Begleitet von ihrem Gefolge enterten sie schließlich die Bühne. Doch Sprachlosigkeit gehört nicht zu den herausstechenden Charaktereigenschaften des aktuellen Gemünder Karnevalsprinzen. Untermalt von mehreren Musikeinspielungen, ließ er eine fröhliche Mallorca-Reise, die er gemeinsam mit seinem Gefolge verlebt hatte, noch einmal Revue passieren.

Die Brüder gehören zur Gemünder Sitzung einfach dazu

Zu einem festen Bestandteil der Gemünder Sitzungen sind mittlerweile die „Drei Brüder“ Frank Michalski, Ewald Schäfer und Michael Hartmann geworden, die in der vergangenen Session zudem Verstärkung durch Michalskis Sohn Thorben als „Labbes“ bekommen haben. Sie lieferten, in schwarzen Anzügen mit Sonnenbrillen als „Blues Brothers“ dekoriert, eine Nummer ab, in der nicht nur Michalskis stets humorvoll gepflegte Schleiden-Phobie wieder zur Geltung kam, sie ließen auch kaum einen Seitenhieb auf die aktuellen Gemünder Verhältnisse aus.

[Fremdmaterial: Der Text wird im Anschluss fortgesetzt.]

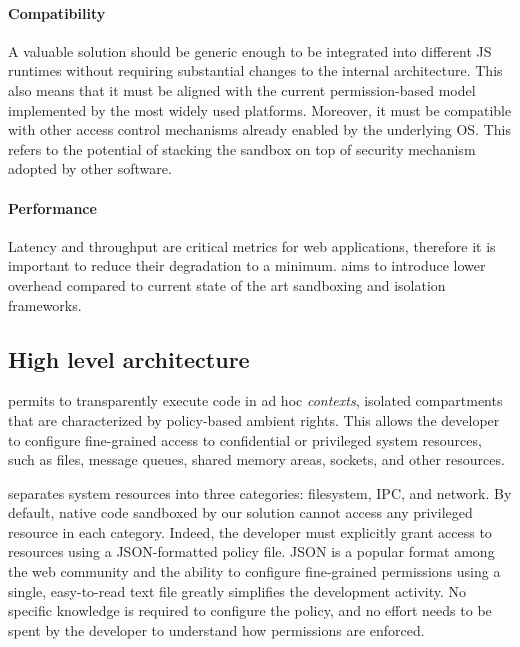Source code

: \paragraph{Compatibility}
A valuable solution should be generic enough to be integrated into
different JS runtimes without requiring substantial changes to the
internal architecture. This also means that it must be aligned with
the current permission-based model implemented by the most widely used
platforms. Moreover, it must be compatible with other access control
mechanisms already enabled by the underlying OS. This refers to the
potential of stacking the sandbox on top of security mechanism adopted
by other software.

\paragraph{Performance}
Latency and throughput are critical metrics for web applications,
therefore it is important to reduce their degradation to a
minimum. \natisand aims to introduce lower overhead compared to current
state of the art sandboxing and isolation frameworks.


\subsection{High level architecture}
\label{sect:sandbox-overview}

\natisand permits to transparently execute code in ad hoc {\em contexts},
isolated compartments that are characterized by policy-based ambient
rights. This allows the developer to configure fine-grained access to
confidential or privileged system resources, such as files, message
queues, shared memory areas, sockets, and other resources.

\natisand separates system resources into three categories: filesystem,
IPC, and network. By default, native code sandboxed by our solution
cannot access any privileged resource in each category. Indeed, the
developer must explicitly grant access to resources using a
JSON-formatted policy file. JSON is a popular format among the web
community and the ability to configure fine-grained permissions using
a single, easy-to-read text file greatly simplifies the development
activity. No specific knowledge is required to configure the policy,
and no effort needs to be spent by the developer to understand how
permissions are enforced.

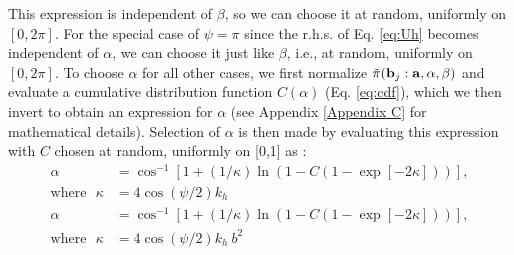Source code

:         This expression is independent of $\beta$, so we can choose it at random, uniformly on $[0, 2\pi]$. For the special case of $\psi = \pi$ since the r.h.s. of Eq. \eqref{eq:Uh} becomes independent of $\alpha$, we can choose it just like $\beta$, i.e., at random, uniformly on $[0, 2\pi]$. To choose $\alpha$ for all other cases, we first normalize $\tilde \pi({\mathbf {b}}_j: \mathbf{a}, \alpha, \beta) $ and evaluate a cumulative distribution function $C(\alpha)$ (Eq. \eqref{eq:cdf}), which we then invert to obtain an expression for $\alpha$ (see Appendix \ref{Appendix C} for mathematical details). Selection of $\alpha$ is then made by evaluating this expression with $C$ chosen at random, uniformly on [0,1] as :
        \ifkhExplicitP
            \begin{equation}
            \label{eq:alpha}
                \begin{aligned}
                    \alpha &= \cos^{-1} \left[1 +  (1/\kappa)\ln\left(1 - C (1-\exp[-2\kappa]) \right) \right],\\
                    \text{where}\:\:\: \kappa &= 4 \cos(\psi/2) k_h
                \end{aligned}
            \end{equation}
        \else
            \begin{equation}
            \label{eq:alpha}
                \begin{aligned}
                    \alpha &= \cos^{-1} \left[1 +  (1/\kappa)\ln\left(1 - C (1-\exp[-2\kappa]) \right) \right],\\
                    \text{where}\:\:\: \kappa &= 4 \cos(\psi/2) k_h~b^2
                \end{aligned}
            \end{equation}
        \fi

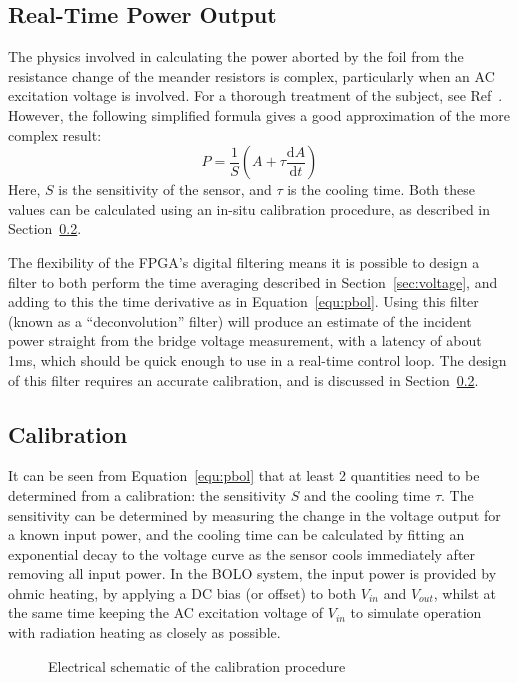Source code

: \documentclass[12pt,a4paper]{article}
\begin{document}
\subsection{Real-Time Power Output}
\label{sec:rtpower}
The physics involved in calculating the power aborted by the foil from the resistance change of the meander resistors is complex, particularly when an AC
excitation voltage is involved. For a thorough treatment of the subject, see Ref~\cite{giannone-2002}. However, the following simplified formula gives a
good approximation of the more complex result:
\begin{equation}
  \label{equ:pbol}
  P = \frac{1}{S}\left(A + \tau \frac{\mathrm{d}A}{\mathrm{d}t}\right)
\end{equation}
Here, $S$ is the sensitivity of the sensor, and $\tau$ is the cooling time. Both these values can be calculated using an in-situ calibration procedure, as
described in Section~\ref{sec:calibration}.

The flexibility of the FPGA's digital filtering means it is possible to design a filter to both perform the time averaging described in
Section~\ref{sec:voltage}, and adding to this the time derivative as in Equation~\ref{equ:pbol}. Using this filter (known as a ``deconvolution'' filter)
will produce an estimate of the incident power straight from the bridge voltage measurement, with a latency of about 1ms, which should be quick enough to
use in a real-time control loop. The design of this filter requires an accurate calibration, and is discussed in Section~\ref{sec:calibration}.

\subsection{Calibration}
\label{sec:calibration}
It can be seen from Equation~\ref{equ:pbol} that at least 2 quantities need to be determined from a calibration: the sensitivity $S$ and the cooling
time $\tau$. The sensitivity can be determined by measuring the change in the voltage output for a known input power, and the cooling time can be
calculated by fitting an exponential decay to the voltage curve as the sensor cools immediately after removing all input power. In the BOLO system,
the input power is provided by ohmic heating, by applying a DC bias (or offset) to both $V_{in}$ and $V_{out}$, whilst at the same time keeping the
AC excitation voltage of $V_{in}$ to simulate operation with radiation heating as closely as possible.

\begin{figure}
  \centering
  \def\svgwidth{\columnwidth}
  
  \caption{Electrical schematic of the calibration procedure\label{fig:calibration}}
\end{figure}
\end{document}
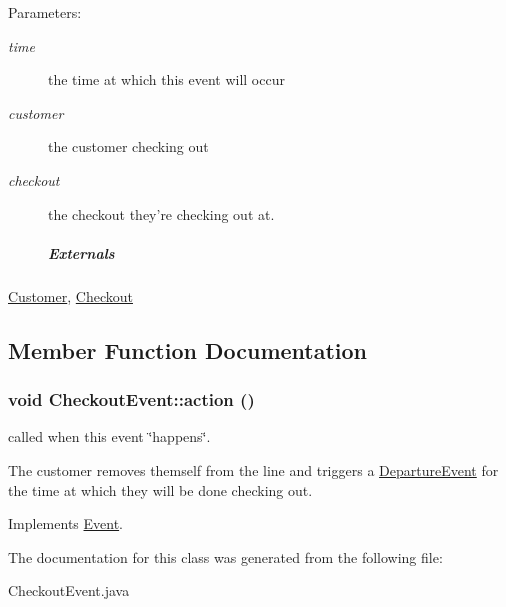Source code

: \begin{Desc}
\item[Parameters:]
\begin{description}
\item[{\em time}]the time at which this event will occur \item[{\em customer}]the customer checking out \item[{\em checkout}]the checkout they're checking out at. \subparagraph*{Externals}\end{description}
\end{Desc}
\hyperlink{class_customer}{Customer}, \hyperlink{class_checkout}{Checkout} 

\subsection{Member Function Documentation}
\hypertarget{class_checkout_event_cd029a04de786e0d128b3f4220724d4f}{
\subsubsection[{action}]{\setlength{\rightskip}{0pt plus 5cm}void CheckoutEvent::action ()}}
\label{class_checkout_event_cd029a04de786e0d128b3f4220724d4f}


called when this event \char`\"{}happens\char`\"{}. 

The customer removes themself from the line and triggers a \hyperlink{class_departure_event}{DepartureEvent} for the time at which they will be done checking out. 

Implements \hyperlink{class_event_fea360b9a95713e43cf3f9fa44150074}{Event}.

The documentation for this class was generated from the following file:\begin{CompactItemize}
\item 
CheckoutEvent.java\end{CompactItemize}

Endlich hat der Rewe auf“, sangen die Brüder zur Melodie von „Immer wieder geht die Sonne auf“. Noch einmal Udo Jürgens wurde mit seinem New-York-Song bemüht, als es mangels Masse um die Unmöglichkeit einer Kneipentour in Gemünd ging: „Ich war so gern bei Onkel Franz, so gerne im Gemünder Hof, bei Drehsen-Theißen, Lieske, Dampflok, Lesch, Schorns Lud.“

Das Tanzpaar zeigte nach fünf Jahren seinen letzten Auftritt

Einen Abschied vom Gemünder Publikum nahm das Tanzpaar Anna Diederichs und Cedric Heinrichs, das nach fünf Jahren seinen letzten Auftritt zeigte. Genauso waren das Synchrontanzpaar Maria Laux und Diana Henninger mit ihrem Tanz zu sehen, ebenso Solomariechen Sarah Laux und die Vorzeigegarde der Gemünder, die Roten Funken. Auch die Showtanzgruppe Gemünd und das Männerballett „Schlawinchen“ rissen das Publikum mit ihrem aktuellen Programm von den Sitzen.

Eine besondere Überraschung hatten sich die „Schlawinchen“ ausgedacht. Mit Bürgermeister Ingo Pfennings ehrten sie die Junioren-Weltmeisterin Helena Decker als „Stärkste Frau von Schleiden“. Auch ihre Trainerin Maria Dreßen wurde dabei mitgeehrt. Es war eine überraschende Ehrung für Decker, Junioren-Weltmeisterin im Kraftdreikampf.

Als „Singmajor“ ging Stefan Klippel auf die Bühne und begeisterte die Zuschauer. Stammgäste bei der Gemünder Sitzung sind „Botz und Bötzje“, die ihr Zwiegespräch präsentierten. Den Abschluss im Kursaal lieferte die Band „Firlefanz“ aus Bitburg.